The young mom was abducted while jogging and brutally beaten, starved and branded during the ordeal.

“It's only by the grace of God that this woman was let go,” Kelly said.

He believes that the mom of two was able to create an understanding with her kidnappers and that may have saved her life.

“It is extremely rare, [but] there are cases where serial killers have let women go and these are situations where the woman was actually able to humanize themselves and create some kind of rapport with the serial rapist or serial killer — they were able to change themselves from an object to a person,” he said.

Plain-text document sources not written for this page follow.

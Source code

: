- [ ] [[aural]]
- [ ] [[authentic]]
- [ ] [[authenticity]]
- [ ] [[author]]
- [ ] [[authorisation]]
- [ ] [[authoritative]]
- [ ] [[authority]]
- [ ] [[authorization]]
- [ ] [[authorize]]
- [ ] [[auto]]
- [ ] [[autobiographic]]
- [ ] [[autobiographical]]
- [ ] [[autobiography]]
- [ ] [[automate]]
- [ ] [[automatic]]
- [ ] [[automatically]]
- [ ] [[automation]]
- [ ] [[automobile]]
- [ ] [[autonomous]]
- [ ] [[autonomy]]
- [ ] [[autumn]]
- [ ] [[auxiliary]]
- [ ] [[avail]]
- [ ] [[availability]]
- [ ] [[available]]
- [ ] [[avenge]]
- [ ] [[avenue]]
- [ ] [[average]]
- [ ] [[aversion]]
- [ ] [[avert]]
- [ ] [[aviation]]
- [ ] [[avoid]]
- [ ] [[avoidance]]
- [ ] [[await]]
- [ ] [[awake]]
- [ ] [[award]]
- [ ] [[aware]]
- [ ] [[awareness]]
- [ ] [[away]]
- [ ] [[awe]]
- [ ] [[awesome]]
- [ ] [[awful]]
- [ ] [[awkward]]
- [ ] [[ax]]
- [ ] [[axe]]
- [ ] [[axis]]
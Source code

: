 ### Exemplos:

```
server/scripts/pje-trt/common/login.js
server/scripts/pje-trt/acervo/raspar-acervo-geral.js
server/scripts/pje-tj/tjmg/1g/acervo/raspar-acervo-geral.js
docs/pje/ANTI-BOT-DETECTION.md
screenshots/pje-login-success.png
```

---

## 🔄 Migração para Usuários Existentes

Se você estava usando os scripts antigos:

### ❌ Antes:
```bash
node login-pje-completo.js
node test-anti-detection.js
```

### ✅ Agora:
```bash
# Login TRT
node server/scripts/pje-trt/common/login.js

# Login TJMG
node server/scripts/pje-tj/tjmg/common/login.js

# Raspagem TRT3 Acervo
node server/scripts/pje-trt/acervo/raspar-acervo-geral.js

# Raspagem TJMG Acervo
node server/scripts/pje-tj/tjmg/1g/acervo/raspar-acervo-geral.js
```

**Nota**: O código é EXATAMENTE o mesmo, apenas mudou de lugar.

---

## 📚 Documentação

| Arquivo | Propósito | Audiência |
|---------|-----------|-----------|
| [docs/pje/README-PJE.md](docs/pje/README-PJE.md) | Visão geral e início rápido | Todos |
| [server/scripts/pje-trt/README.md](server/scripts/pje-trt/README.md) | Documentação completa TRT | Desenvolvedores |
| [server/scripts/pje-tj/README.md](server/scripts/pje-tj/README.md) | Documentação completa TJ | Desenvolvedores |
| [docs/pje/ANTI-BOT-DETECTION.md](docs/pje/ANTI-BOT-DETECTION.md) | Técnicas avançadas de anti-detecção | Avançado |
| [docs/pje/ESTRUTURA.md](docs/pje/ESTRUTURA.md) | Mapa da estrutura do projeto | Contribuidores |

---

Papini was freed in the early hours of Thanksgiving morning and Kelly also believes the timing of her release is significant.

Read: After 'Supermom' Jogger's Kidnap Ordeal, How Your Smartphone Can Keep You Safe

“I think they probably took Thanksgiving or the holiday into consideration,” he said. “She was tugging on their heartstrings — ‘its Thanksgiving, I want to be with my family. I haven't seen them in 22 days’.”

But he says it's only a matter of time before the kidnappers are caught and his best guess is that her captors were men.

“My best guess is a male or males, possibly with women,” he said. “[They] held her hostage for sexual [purposes], planned on disposing of her but through the course of her being held hostage she was able to tug on their heartstrings and convince them to let her go.”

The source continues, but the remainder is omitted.